Pages 161-240 Analysis

Neither France nor Africa can alleviate Bardamu’s sense of unmoored alienation. Feeling detached from society, but so traumatized that he cannot abide the thought of staying long enough in one place to examine himself, he resumes his journey. In one of the novel’s more absurd demonstrations of Survival by Any Means, he is sold into slavery aboard an oarship and then arrives in America, where he gets a job counting the fleas on newly arrived immigrants as they pass through customs. The journey to America is deliberately absurd—a means of showing the lack of agency Bardamu has over his life. He is taken to America; he never really plans to go anywhere; all he craves is constant forward momentum. In America, however, his alienation is most pronounced. The language and cultural barriers can be overcome, but Bardamu is most affected by how similar everything seems. The country is different, but he is the same person, so everything feels the same. He enters the same cycle of womanizing, poverty, and despair, only to wonder why his life has not changed. At one point, he leans from his hotel window and issues a literal cry for help, only to be ignored by the people passing below. As the narrator, Bardamu assures the audience that this cry for help was ironic. He was demonstrating the indifference of the American people, he claims, yet he has asked for help in the most direct way possible, with no one stepping forward to aid him. Humor is a coping mechanism for Bardamu in such situations, a way for him to cloak his vulnerability in cynicism so as to avoid any opportunity for self-reflection.

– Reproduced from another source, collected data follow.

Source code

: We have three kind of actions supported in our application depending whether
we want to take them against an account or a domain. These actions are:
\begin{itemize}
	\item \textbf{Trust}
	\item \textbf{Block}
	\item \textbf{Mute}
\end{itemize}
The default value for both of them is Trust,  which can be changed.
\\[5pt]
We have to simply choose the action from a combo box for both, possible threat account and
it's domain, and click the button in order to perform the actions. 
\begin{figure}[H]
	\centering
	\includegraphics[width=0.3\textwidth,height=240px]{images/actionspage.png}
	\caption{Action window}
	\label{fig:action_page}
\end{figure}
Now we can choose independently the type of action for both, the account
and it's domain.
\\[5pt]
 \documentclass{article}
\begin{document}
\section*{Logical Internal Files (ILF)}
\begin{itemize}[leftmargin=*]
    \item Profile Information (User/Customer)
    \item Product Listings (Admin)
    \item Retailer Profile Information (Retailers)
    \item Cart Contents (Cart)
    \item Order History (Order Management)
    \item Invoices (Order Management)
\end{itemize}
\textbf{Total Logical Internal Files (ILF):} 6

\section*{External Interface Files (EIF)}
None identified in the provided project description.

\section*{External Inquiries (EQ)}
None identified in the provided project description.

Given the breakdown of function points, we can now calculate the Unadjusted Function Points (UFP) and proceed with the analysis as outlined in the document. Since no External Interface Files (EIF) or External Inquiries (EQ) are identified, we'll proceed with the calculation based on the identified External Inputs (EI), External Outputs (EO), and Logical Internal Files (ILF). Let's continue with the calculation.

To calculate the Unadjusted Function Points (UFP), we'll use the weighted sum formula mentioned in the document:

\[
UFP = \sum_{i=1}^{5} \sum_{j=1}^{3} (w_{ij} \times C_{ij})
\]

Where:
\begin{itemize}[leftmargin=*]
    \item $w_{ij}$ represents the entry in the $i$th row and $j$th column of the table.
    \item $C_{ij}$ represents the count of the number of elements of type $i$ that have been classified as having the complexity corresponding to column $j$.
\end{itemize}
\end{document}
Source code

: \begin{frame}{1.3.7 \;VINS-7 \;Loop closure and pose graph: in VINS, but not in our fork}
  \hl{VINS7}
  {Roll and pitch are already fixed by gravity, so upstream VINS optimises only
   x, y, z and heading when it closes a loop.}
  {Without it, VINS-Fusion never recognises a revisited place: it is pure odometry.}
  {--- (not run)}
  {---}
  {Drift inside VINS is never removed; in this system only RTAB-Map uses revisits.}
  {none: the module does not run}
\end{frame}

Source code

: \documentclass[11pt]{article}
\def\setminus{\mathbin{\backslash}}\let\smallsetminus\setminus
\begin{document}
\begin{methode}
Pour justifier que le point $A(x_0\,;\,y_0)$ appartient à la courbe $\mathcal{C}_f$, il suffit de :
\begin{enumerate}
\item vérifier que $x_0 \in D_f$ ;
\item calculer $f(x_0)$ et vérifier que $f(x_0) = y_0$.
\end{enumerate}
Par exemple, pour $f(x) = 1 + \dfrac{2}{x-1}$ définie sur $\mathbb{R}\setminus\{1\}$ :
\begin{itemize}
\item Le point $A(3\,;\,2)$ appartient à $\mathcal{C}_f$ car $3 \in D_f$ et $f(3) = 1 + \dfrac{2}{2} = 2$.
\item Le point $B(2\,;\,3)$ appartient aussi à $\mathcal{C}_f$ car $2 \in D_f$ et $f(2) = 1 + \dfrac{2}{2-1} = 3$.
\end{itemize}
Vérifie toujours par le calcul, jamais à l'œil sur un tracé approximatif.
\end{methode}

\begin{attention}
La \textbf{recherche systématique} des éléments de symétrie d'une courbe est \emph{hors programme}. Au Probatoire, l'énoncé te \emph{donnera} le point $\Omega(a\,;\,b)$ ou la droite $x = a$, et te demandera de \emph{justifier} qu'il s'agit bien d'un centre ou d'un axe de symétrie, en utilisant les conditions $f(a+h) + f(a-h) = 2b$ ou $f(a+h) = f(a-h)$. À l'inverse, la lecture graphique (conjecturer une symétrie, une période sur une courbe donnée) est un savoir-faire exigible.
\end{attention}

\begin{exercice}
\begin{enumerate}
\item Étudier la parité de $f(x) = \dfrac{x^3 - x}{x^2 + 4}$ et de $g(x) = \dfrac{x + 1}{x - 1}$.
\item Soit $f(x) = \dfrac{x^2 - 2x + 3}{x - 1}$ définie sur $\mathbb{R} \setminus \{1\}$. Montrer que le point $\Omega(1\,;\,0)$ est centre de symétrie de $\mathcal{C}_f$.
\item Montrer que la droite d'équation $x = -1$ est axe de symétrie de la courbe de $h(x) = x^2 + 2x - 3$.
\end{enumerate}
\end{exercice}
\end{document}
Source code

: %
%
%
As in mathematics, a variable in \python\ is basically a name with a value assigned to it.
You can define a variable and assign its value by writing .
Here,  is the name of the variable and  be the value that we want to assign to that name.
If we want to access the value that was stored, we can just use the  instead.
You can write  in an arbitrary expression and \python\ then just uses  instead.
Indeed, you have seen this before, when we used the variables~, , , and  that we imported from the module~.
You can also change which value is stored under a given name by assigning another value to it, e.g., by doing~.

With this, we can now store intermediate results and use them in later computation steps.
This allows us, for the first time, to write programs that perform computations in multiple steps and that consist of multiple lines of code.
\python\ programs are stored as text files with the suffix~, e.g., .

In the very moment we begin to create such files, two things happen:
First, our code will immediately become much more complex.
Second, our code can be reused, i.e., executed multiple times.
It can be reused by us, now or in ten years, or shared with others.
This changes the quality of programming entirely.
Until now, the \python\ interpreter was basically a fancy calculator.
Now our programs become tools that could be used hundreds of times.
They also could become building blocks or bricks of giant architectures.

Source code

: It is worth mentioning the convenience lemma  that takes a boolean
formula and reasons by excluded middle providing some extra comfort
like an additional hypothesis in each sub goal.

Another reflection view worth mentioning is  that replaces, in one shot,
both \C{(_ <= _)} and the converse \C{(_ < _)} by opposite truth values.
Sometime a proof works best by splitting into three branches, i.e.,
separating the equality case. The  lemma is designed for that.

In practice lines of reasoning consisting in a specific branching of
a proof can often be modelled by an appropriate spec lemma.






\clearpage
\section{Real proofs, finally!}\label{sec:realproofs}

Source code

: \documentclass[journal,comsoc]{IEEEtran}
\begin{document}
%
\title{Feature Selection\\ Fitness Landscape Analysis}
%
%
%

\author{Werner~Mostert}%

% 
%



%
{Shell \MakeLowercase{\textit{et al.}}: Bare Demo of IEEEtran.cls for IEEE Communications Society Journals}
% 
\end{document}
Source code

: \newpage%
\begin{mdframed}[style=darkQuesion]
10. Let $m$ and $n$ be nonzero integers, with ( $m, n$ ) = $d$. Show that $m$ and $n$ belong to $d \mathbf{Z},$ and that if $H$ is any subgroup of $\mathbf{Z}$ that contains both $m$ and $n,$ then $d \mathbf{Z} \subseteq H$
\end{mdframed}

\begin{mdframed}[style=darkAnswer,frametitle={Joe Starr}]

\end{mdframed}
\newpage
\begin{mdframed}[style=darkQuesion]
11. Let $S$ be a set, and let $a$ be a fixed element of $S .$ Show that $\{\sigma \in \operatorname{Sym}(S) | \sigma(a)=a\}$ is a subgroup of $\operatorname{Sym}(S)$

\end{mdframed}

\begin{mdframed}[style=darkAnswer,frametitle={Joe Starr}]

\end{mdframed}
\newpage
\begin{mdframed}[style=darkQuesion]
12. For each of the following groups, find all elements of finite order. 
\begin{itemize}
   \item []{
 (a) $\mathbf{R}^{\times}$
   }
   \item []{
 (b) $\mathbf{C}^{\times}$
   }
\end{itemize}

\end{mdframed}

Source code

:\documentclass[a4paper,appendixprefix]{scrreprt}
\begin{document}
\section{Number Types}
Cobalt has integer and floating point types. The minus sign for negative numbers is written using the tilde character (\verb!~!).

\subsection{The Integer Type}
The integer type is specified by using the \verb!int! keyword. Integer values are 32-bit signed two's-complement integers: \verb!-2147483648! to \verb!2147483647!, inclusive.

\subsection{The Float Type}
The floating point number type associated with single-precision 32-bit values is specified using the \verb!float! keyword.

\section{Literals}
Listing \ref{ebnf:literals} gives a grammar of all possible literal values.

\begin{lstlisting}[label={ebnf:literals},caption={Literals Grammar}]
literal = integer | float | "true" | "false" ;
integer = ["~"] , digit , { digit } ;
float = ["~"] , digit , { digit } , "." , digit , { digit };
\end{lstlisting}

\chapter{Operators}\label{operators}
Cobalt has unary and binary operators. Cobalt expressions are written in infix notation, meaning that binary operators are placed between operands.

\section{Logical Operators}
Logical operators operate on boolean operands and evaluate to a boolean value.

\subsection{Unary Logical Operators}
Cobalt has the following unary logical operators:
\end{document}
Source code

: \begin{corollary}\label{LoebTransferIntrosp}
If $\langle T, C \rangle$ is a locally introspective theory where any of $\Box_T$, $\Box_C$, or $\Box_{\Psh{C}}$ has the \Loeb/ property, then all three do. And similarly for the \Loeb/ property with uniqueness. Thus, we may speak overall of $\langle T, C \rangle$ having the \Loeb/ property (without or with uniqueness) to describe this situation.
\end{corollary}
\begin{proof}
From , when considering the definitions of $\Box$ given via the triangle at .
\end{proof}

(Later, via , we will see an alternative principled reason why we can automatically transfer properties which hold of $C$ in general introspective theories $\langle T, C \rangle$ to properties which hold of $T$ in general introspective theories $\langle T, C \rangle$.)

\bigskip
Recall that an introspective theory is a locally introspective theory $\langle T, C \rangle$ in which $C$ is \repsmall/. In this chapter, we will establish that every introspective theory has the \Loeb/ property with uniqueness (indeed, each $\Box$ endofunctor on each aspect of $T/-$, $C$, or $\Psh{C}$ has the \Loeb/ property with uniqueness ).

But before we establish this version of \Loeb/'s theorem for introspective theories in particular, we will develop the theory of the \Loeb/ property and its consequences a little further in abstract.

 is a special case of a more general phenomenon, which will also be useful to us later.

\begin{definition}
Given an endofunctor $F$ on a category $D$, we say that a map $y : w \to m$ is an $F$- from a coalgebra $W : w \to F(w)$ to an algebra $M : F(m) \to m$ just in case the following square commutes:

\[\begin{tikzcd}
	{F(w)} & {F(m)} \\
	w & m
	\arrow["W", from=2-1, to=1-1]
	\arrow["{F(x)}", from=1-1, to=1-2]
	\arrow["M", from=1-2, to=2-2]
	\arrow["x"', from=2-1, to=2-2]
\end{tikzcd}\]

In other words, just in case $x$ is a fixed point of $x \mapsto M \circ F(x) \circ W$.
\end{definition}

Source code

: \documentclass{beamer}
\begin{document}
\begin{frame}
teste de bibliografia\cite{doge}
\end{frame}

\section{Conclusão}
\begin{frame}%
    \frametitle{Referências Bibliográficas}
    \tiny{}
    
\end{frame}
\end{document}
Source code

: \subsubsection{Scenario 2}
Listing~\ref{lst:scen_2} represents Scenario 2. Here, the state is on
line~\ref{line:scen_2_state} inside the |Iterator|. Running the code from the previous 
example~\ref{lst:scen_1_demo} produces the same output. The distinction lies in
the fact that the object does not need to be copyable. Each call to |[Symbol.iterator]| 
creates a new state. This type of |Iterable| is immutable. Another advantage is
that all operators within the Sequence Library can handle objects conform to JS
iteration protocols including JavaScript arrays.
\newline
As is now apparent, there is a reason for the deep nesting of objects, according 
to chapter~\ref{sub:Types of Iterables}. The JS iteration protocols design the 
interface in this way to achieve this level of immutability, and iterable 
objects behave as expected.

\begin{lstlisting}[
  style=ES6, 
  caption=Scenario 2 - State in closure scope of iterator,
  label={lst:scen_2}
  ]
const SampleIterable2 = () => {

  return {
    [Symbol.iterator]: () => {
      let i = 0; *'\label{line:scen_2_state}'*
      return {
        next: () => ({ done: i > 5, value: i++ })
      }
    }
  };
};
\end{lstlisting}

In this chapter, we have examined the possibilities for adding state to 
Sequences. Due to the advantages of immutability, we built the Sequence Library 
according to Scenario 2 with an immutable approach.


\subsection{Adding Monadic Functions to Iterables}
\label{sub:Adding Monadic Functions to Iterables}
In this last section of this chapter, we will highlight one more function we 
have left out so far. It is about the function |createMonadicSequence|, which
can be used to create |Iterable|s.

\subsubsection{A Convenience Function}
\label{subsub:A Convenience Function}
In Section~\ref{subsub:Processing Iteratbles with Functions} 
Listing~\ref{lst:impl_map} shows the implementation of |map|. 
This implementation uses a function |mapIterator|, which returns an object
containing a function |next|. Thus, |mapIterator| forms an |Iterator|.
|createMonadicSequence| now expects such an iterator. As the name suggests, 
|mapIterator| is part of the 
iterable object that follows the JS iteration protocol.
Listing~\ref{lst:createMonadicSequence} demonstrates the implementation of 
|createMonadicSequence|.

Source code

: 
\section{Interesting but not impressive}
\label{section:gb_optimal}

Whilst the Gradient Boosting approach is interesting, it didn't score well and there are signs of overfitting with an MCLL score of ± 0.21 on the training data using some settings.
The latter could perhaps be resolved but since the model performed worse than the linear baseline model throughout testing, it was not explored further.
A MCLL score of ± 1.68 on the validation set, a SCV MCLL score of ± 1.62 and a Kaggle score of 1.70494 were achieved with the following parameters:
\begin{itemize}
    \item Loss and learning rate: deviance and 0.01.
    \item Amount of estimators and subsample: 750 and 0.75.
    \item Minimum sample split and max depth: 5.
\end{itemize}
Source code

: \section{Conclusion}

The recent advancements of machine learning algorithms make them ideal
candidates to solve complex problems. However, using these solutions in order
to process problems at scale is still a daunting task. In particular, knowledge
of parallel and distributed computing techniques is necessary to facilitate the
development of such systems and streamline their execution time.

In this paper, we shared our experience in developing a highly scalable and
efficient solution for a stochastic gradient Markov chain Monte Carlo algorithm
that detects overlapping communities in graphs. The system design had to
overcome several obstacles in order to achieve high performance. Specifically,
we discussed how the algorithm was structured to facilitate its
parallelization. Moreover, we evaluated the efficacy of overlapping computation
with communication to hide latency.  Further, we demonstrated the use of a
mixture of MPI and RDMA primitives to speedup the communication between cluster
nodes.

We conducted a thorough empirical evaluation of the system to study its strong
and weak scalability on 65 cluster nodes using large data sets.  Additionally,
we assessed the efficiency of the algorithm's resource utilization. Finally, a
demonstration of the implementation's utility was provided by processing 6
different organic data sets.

In America, Bardamu’s first instinct is to contact Lola. He is in New York, amid a “sudden avalanche of absolutely and undeniably beautiful women” (177), yet his lack of imagination leads him to the one woman who has already rejected him. After going to Detroit, Bardamu has a brief relationship with a sex worker named Molly. The juxtaposition between Lola and Molly reveals more about Bardamu’s character than his narration hopes to allow. Molly showers Bardamu with affection. She offers him love and money without demanding anything in return. By contrast, Lola hates Bardamu so much that she pays him to go away. Bardamu obsesses over Lola but has no real affection for Molly. He loves the woman who hates him and cares little for the woman who loves him. The contrasting relationships suggest that Bardamu cannot love anyone who loves him. He does not deem himself worthy of love, so he finds Molly’s affection suspect. By contrast, he subconsciously agrees with Lola’s low assessment of his character, so he finds her a much more compelling person. Bardamu’s choice of partners functions as a subconscious extension of his own self-loathing. Anyone who could ever love him, he reasons, must be fundamentally foolish. In this psychological context, romantic love is impossible, and Bardamu instead focuses on Sex as Pleasure and Distraction. By divorcing sexuality from the social constructs that have underpinned it in the past—love, marriage, family—Bardamu treats it as an emblem of the wider hollowing-out of social forms. If nothing means anything anymore, then sex can just be sex.

The small medical practice that Bardamu sets up in Rancy after his return to France serves to validate his low opinion of society. Whereas there are plenty of suffering, needy people, his narration focuses on those who surround his patients. He paints a bleak picture of the family members who are so self-interested that they have no sympathy for their dying daughter. He writes vociferously about sex and abortion, blaming women for engaging in the same kind of sexual escapades that he has embarked upon throughout the book. The poor people who cannot or will not pay him, he believes, are evidence of a jaded, broken society in which nothing functions. Bardamu dedicates a big part of his life to becoming a doctor, only to use his knowledge of medicine to validate his own alienation. He may learn to cure people, he tells himself, but there is nothing he can do to cure society.